3

I am trying to write app in Python which will allow to convert xls file to pdf. The xls file has 3 columns: Index, PLN price and EUR price(prices are constant). What I want, is to generate printable pdf label with all this info for each index- big bolded index and below it prices. So basically the label should have big index, and these two prices, in other words one row should be one pdf page in exact size. And it also needs to have simple gui- just 2 buttons, upload file and generate.

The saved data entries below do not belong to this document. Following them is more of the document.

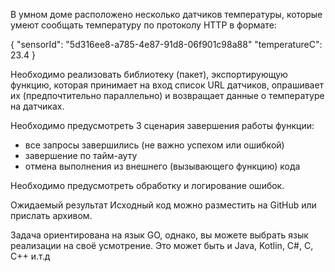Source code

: В умном доме расположено несколько датчиков температуры, которые умеют сообщать температуру по протоколу HTTP в формате:

{
 "sensorId": "5d316ee8-a785-4e87-91d8-06f901c98a88"
 "temperatureC": 23.4
}

Необходимо реализовать библиотеку (пакет), экспортирующую функцию, которая принимает на вход список URL датчиков, опрашивает их (предпочтительно параллельно) и возвращает данные о температуре на датчиках.

Необходимо предусмотреть 3 сценария завершения работы функции:
- все запросы завершились (не важно успехом или ошибкой)
- завершение по тайм-ауту
- отмена выполнения из внешнего (вызывающего функцию) кода

Необходимо предусмотреть обработку и логирование ошибок.

Ожидаемый результат
Исходный код можно разместить на GitHub или прислать архивом.

Задача ориентирована на язык GO, однако, вы можете выбрать язык реализации на своё усмотрение.
Это может быть и Java, Kotlin, C#, C, C++ и.т.д
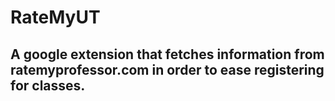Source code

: # RateMyUT
## A google extension that fetches information from ratemyprofessor.com in order to ease registering for classes.

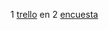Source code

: 1 [trello](https://trello.com/b/LOARgIx6/hackathon-peliculas) en 
 2 [encuesta](https://_ahaOxAO1oIbt4ZohIdSLbCpTFav2dXC9aKJ7BoQ/viewform) 















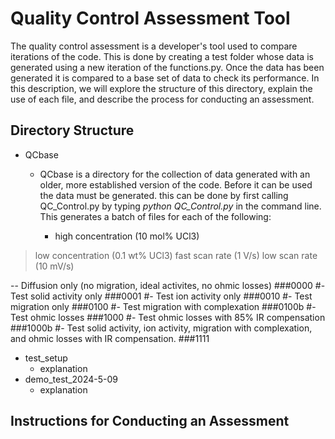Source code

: # Quality Control Assessment Tool

The quality control assessment is a developer's tool used to compare iterations of the code. This is done by creating a test folder whose data is generated using a new iteration of the functions.py. Once the data has been generated it is compared to a base set of data to check its performance. In this description, we will explore the structure of this directory, explain the use of each file, and describe the process for conducting an assessment.

## Directory Structure 
* QCbase
  - QCbase is a directory for the collection of data generated with an older, more established version of the code. Before it can be used the data must be generated. this can be done by first calling QC_Control.py by typing *python QC_Control.py* in the command line. This generates a batch of files for each of the following:

      * high concentration (10 mol% UCl3)
>  low concentration (0.1 wt% UCl3)
>  fast scan rate (1 V/s)
>  low scan rate (10 mV/s)
 

-- Diffusion only (no migration, ideal activites, no ohmic losses)  ###0000
#- Test solid activity only                                         ###0001
#- Test ion activity only                                           ###0010
#- Test migration only                                              ###0100
#- Test migration with complexation                                 ###0100b
#- Test ohmic losses                                                ###1000
#- Test ohmic losses with 85% IR compensation                       ###1000b
#- Test solid activity, ion activity, migration with complexation, and ohmic losses with IR compensation. ###1111
 
* test_setup
  - explanation  
* demo_test_2024-5-09
  - explanation 

## Instructions for Conducting an Assessment 
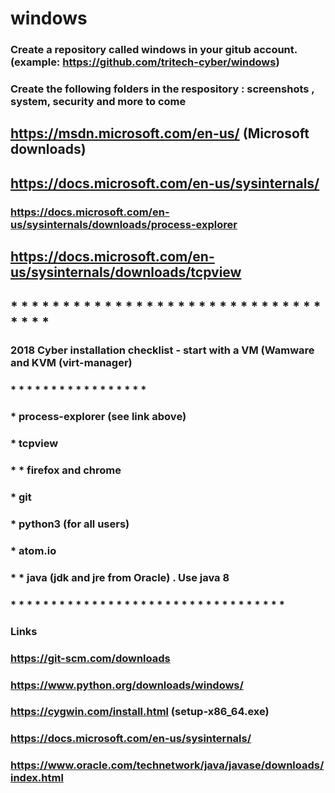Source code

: 
# windows
### Create a repository called windows in your gitub account. (example: https://github.com/tritech-cyber/windows)
### Create the following folders in the respository : screenshots , system,  security and more to come
## https://msdn.microsoft.com/en-us/  (Microsoft downloads)
## https://docs.microsoft.com/en-us/sysinternals/
### https://docs.microsoft.com/en-us/sysinternals/downloads/process-explorer
## https://docs.microsoft.com/en-us/sysinternals/downloads/tcpview
## * * * * * * * * * * * * * * * * * * * * * * * * * * * * * * * * * *
### 2018 Cyber installation checklist - start with a VM (Wamware and KVM (virt-manager)
### * * * * * * * * * * * * * * * * * 
### * process-explorer (see link above)
### * tcpview
### * * firefox and chrome
### * git
### * python3 (for all users)
### * atom.io
### * * java (jdk and jre from Oracle) . Use java 8
###
### * * * * * * * * * * * * * * * * * * * * * * * * * * * * * * * * * * 
### Links
### https://git-scm.com/downloads
### https://www.python.org/downloads/windows/
### https://cygwin.com/install.html (setup-x86_64.exe)
### https://docs.microsoft.com/en-us/sysinternals/
### https://www.oracle.com/technetwork/java/javase/downloads/index.html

For now I tried with openpyxl to get all the rows:

import openpyxl

wb = openpyxl.load_workbook('arkusz.xlsx')
ws = wb.get_sheet_by_name('Arkusz1')
mylist = []
for row in ws.iter_rows('A{}:C{}'.format(ws.min_row,ws.max_row)):
    for cell in row:
        mylist.append(cell.value)
print (mylist)

I get the rows but now I have trouble to write it to pdf. I can't find any lib that will suit my requirements. Could you please advise best lib for this app?

Saladyn
  • 33
  • 1
  • 3
  • If you search on SO or with google you may find https://stackoverflow.com/questions/2252726/how-to-create-pdf-files-in-python but also https://github.com/brechtm/rinohtype#readme or https://stackoverflow.com/questions/20854840/xlsx-and-xlslatest-versions-to-pdf-using-python. If this helps you to get on the road then post an answer yourself (OP can answer own question) when you succeeded (sharing knowledge). And don't forget to finalize the tour. It's free of charge ;-) – ZF007 Jan 01 '18 at 18:44

1 Answers1

4

If you're just reading from excel and then creating an original pdf, I would recommend just using pandas.read_excel for reading the .xlsx file.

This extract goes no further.